Back to the YAC | The Source Weekly - Bend, Oregon

Back to the YAC

Commissioners return a serve to LUBA in the case of a farm application started over two years ago

As I type this, all Oregon schools are closed, the federal government has declared a national emergency, and toilet paper is darn near a currency of its own. Still, legal wrangling over more marijuana farms in greater Deschutes County managed to sneak its way into the agenda for our County leadership.

Ever since the Oregon Land Use Board of Appeals ruled last year in its Waveseer decision that the County was operating with an unreasonable and amorphous definition of the term "Youth Activity Center" (from which marijuana farms must be located at least 1,000 feet), Deschutes County commissioners have wrestled with how to respond.

Back to the YAC
Aram Vartian, Flickr

This culminated in a March 11 Board of County Commissioners meeting, wherein deliberations over the remand of its Waveseer decision was on the agenda. For Commissioner Tony DeBone, a resident of La Pine whose own home backs up to a marijuana farm, the analysis was pretty simple.

"[Rhinestone Ranch] wants to be half-in and half-out," he said, referencing the appellant neighbors who oppose the Waveseer application to permit a marijuana farm next door. "It's an EFU parcel, it's horse activities, people may come and go. I'm a 4H parent and horse owner, and we have people come and go also.

"The definition of a YAC is something that is a permanent facility of some sort," DeBone added. "Parents drop their kids off ... I don't see that in this location."

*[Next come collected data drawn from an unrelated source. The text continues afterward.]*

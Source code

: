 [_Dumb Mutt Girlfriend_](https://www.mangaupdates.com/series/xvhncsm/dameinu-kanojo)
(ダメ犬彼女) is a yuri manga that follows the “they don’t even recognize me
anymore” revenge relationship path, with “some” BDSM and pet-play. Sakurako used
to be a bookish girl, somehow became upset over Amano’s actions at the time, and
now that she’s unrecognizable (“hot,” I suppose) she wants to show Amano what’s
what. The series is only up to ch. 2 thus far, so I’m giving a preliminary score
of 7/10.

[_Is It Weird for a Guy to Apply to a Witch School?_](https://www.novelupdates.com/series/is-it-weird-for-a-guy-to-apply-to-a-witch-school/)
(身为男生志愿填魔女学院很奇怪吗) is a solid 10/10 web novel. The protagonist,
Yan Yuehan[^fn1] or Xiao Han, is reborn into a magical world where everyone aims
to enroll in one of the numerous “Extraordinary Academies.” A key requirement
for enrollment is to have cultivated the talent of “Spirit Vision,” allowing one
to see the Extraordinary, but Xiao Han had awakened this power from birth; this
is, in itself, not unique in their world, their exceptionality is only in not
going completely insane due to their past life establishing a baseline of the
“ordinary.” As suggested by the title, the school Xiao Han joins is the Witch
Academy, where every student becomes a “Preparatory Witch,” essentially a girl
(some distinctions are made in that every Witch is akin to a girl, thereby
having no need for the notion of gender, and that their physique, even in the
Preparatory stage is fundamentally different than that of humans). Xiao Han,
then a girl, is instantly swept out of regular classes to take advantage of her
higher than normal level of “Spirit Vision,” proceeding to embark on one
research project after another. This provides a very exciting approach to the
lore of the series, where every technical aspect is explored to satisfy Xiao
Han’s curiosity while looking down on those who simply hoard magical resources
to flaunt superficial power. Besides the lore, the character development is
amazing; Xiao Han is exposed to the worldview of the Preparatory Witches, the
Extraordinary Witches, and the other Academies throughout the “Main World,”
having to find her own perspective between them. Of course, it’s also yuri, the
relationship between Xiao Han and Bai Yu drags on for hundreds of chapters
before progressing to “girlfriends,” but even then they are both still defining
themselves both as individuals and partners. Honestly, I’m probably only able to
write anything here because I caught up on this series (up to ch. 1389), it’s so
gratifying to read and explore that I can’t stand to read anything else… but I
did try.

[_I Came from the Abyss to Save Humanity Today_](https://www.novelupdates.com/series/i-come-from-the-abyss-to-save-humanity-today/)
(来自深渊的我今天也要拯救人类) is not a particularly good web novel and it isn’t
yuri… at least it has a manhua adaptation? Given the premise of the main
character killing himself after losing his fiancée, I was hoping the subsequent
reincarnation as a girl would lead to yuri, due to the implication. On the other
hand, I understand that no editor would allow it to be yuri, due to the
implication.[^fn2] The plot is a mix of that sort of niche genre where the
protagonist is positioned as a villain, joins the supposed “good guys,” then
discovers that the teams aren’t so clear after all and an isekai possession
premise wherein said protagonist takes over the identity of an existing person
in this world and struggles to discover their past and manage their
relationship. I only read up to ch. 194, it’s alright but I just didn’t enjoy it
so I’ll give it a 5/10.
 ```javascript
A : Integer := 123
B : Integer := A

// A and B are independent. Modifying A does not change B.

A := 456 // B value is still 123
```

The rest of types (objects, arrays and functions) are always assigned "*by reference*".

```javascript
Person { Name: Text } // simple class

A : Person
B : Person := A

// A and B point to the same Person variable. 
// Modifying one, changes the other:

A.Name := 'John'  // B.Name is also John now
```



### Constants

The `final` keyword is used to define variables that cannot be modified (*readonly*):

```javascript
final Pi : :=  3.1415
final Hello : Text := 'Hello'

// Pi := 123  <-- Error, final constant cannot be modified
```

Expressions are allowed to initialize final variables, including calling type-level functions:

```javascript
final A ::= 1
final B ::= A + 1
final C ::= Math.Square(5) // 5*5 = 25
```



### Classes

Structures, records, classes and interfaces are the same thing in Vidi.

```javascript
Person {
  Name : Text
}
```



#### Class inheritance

Commissioner Phil Henderson, who is somehow both an Ivy League-educated attorney and cowboy cosplayer, sprinkled antipathy toward those he deems outsiders into the conversation from the get-go.

"This is the problem with having marijuana grows started by people who aren't even rural, and the owner of the business hasn't been here when he buys the property," Henderson said.

Henderson, who has been vocally anti-marijuana, expressed skepticism that the applicant could not have foreseen that Rhinestone Ranch was a YAC, despite the fact that Rhinestone Ranch had no permits, licenses or other public indication that it could reasonably be defined as a youth activity center.

"I think we're in the process of defining that term," Henderson said of the YAC definition. "They said 'it's not foreseeable.' I think this got off on a bad track ... staff didn't say [to applicants] 'you better check on these things.'"

Henderson thundered on: "It shows the ugly side of a mad neighbor. Since our last hearing, this owner is filing a code enforcement complaint against Rhinestone Ranch. This is exactly the kind of bad will we're trying to prevent." Henderson admitted that he didn't know the details of the code enforcement complaint.

"If LUBA's not happy with how we handle the remand ... we can appeal it to the Court of Appeals, I guess, or wherever," he added bitterly. "We're not asking anything arduous [of applicants]."

Throughout the deliberations, Henderson repeatedly referred to a "10-part test" applied in a prior marijuana farm application, an 1,800-square-foot facility proposed by the owner, Tommy Nehmzow. That test included a host of factors that the Board—over DeBone's objection—agreed to apply to future youth activity centers, to determine if they would trigger the YAC buffer rule. The list included the number of children using the property on a given day, the types of activities, whether a separate building exists for use of the youth activity, whether it is licensed, etc.

During the meeting, Commissioner Chair Patti Adair and Henderson began applying their "test" to the Rhinestone Ranch facility. DeBone declined to partake.

"I'm not going to be supportive of this path," DeBone said. "It is [an] EFU parcel located next to an EFU parcel, horse-based equine activities. It doesn't rise to a situation of a YAC that would preclude the application of another use across the street."

Despite a flimsy record upon which to insist that a 4H club is a YAC—and a narrow scope of legal review –the Board voted 2-1 to deny the application. This comes more than two years (and perhaps hundreds of thousands of dollars of private investment) after the applicant first applied for the land use permit.

Twenty-five months later, and the County continues to see marijuana grows as a threat to "pony parties." The Board's divide into the anti-weed ideological camp (Henderson and Adair) and the by-the-book land-use rules camp (DeBone) doesn't appear to show any hope of cracking, prior to the proposed ballot initiative to permanently opt out of legal marijuana businesses in the rural parts of Deschutes County in November.

Perhaps that's the point. Henderson seemed ready to accept another loss at the LUBA level, which would likely result in a remand—or Oregon Court of Appeals case—after the people speak at the ballot box.

Between legal backbending in the County, and the Oregon Liquor Control Commission's current moratorium, it's no wonder that many entrepreneurs in the marijuana industry are looking for greener pastures in places like Oklahoma, where a virtually unregulated medical market has that state hosting more marijuana dispensaries per capita than any state outside Oregon.